También citan en la nota al exrepresentante uruguayo ante OEA Washington Abdala, quien opinó: “Somos optimistas porque creemos que las cosas se pueden resolver cuando hay actitud, buen talante. Tenemos que ir desabrochando la secuencia de problemas. Lo primero es el campo del pasaporte y lo otro es ir convocando un territorio a ver cuál es la zona exacta de consenso que tenemos”.
Un diálogo sobre política migratoria
En vistas de la iniciativa del Diálogo Social convocado por el gobierno, que aspira a abordar temas vinculados a la protección social, sería una gran oportunidad para incluir el tema de la política migratoria y busca una política de Estado al respecto.
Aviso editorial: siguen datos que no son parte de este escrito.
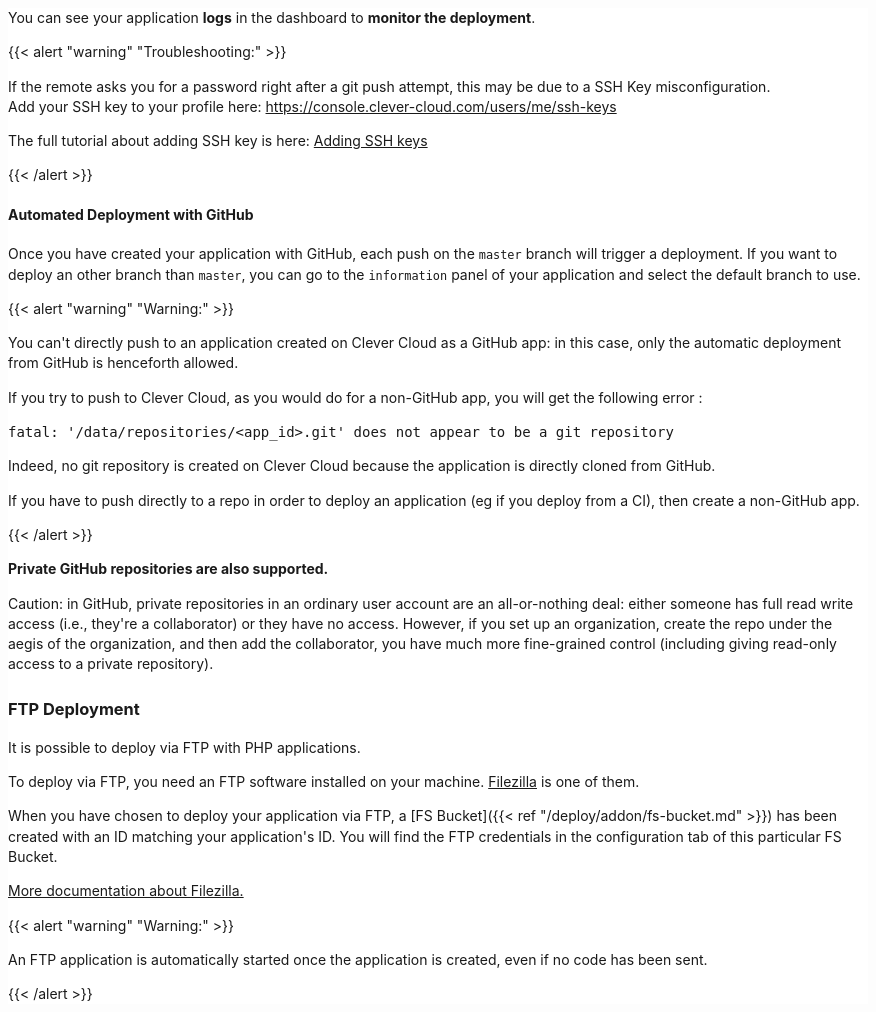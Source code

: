 You can see your application **logs** in the dashboard to **monitor the deployment**.

{{< alert "warning" "Troubleshooting:" >}}
   <p>If the remote asks you for a password right after a git push attempt, this may be due to a SSH Key misconfiguration.
   <br>Add your SSH key to your profile here:
   <a href="https://console.clever-cloud.com/users/me/ssh-keys">https://console.clever-cloud.com/users/me/ssh-keys</a></p>
   <p>The full tutorial about adding SSH key is here: <a href="/account/ssh-keys-managment/">Adding SSH keys</a> </p>
{{< /alert >}}

#### Automated Deployment with GitHub

Once you have created your application with GitHub, each push on the `master` branch will trigger a deployment. If you want to deploy an other branch than `master`, you can go to the `information` panel of your application and select the default branch to use.

{{< alert "warning" "Warning:" >}}
   <p>You can't directly push to an application created on Clever Cloud as a GitHub app: in this case, only the automatic deployment from GitHub is henceforth allowed.</p>
   <p>If you try to push to Clever Cloud, as you would do for a non-GitHub app, you will get the following error :</p>
   <pre>fatal: '/data/repositories/&lt;app_id&gt;.git' does not appear to be a git repository</pre>
   <p>Indeed, no git repository is created on Clever Cloud because the application is directly cloned from GitHub.</p>
   <p>If you have to push directly to a repo in order to deploy an application (eg if you deploy from a CI), then create a non-GitHub app.</p>
{{< /alert >}}

<strong>Private GitHub repositories are also supported.</strong>

Caution: in GitHub, private repositories in an ordinary user account are an all-or-nothing deal: either someone has full read write access (i.e., they're a collaborator) or they have no access. However, if you set up an organization, create the repo under the aegis of the organization, and then add the collaborator, you have much more fine-grained control (including giving read-only access to a private repository).

### FTP Deployment

It is possible to deploy via FTP with PHP applications.  

To deploy via FTP, you need an FTP software installed on your machine. [Filezilla](https://filezilla-project.org/) is one of them.

When you have chosen to deploy your application via FTP, a [FS Bucket]({{< ref "/deploy/addon/fs-bucket.md" >}}) has been created with an ID
matching your application's ID. You will find the FTP credentials in the configuration tab of this particular FS Bucket.

[More documentation about Filezilla.](https://wiki.filezilla-project.org/FileZilla_Client_Tutorial_%28en%29)

{{< alert "warning" "Warning:" >}}
<p>An FTP application is automatically started once the application is created, even if no code has been sent.</p>
{{< /alert >}}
Las políticas de promoción de la inmigración están íntimamente vinculadas a la cuestión demográfica que representa un desafío gigantesco para proyectar económica y culturalmente al país, al igual que otro tema sumamente trascendente como son las políticas de fomento de la natalidad. ¿O alguien piensa que la seguridad social quedó o quedará resuelta con alguna ley mágica, basada puramente en criterios de redistribución?
Cuando no hay una política y un marco legal claros es más factible que se produzcan errores de tipo administrativo. No hay que esperar a que organismos internacionales pretendan imponernos qué y cómo hacer las cosas, incluso desautorizando nuestra Constitución. No sería un buen antecedente. Las soluciones tienen que salir desde acá.
Lo de los pasaportes seguramente ya estará encaminado para que no existan diferencias y es una buena noticia, porque hay verdaderamente una situación injusta con los ciudadanos legales. En cuanto al tema de fondo de la naturalización, sería bueno aprovechar la oportunidad para dar la discusión y en todo caso procesar los cambios normativos que sean necesarios con una visión completa y estratégica.
Además, promover una política de inmigración tiene que ir de la mano de propuestas educativas y culturales integradoras. Los episodios de estos días muestras que lamentablemente hay sectores de la población que ven en los inmigrantes una amenaza, ya sea para las costumbres o por la competencia laboral. Esto puede cambiar fácilmente, porque Uruguay no es un país de teorías racistas ni xenofobia, como puede suceder en otras latitudes. Seguramente tiene que ver con algunas mentalidades provincianas o aldeanas, resistentes a los cambios, pero no a sentimientos de odio. Por el contrario, la sociedad en su gran mayoría tiene una actitud receptiva y solidaria con las familias que llegan al país.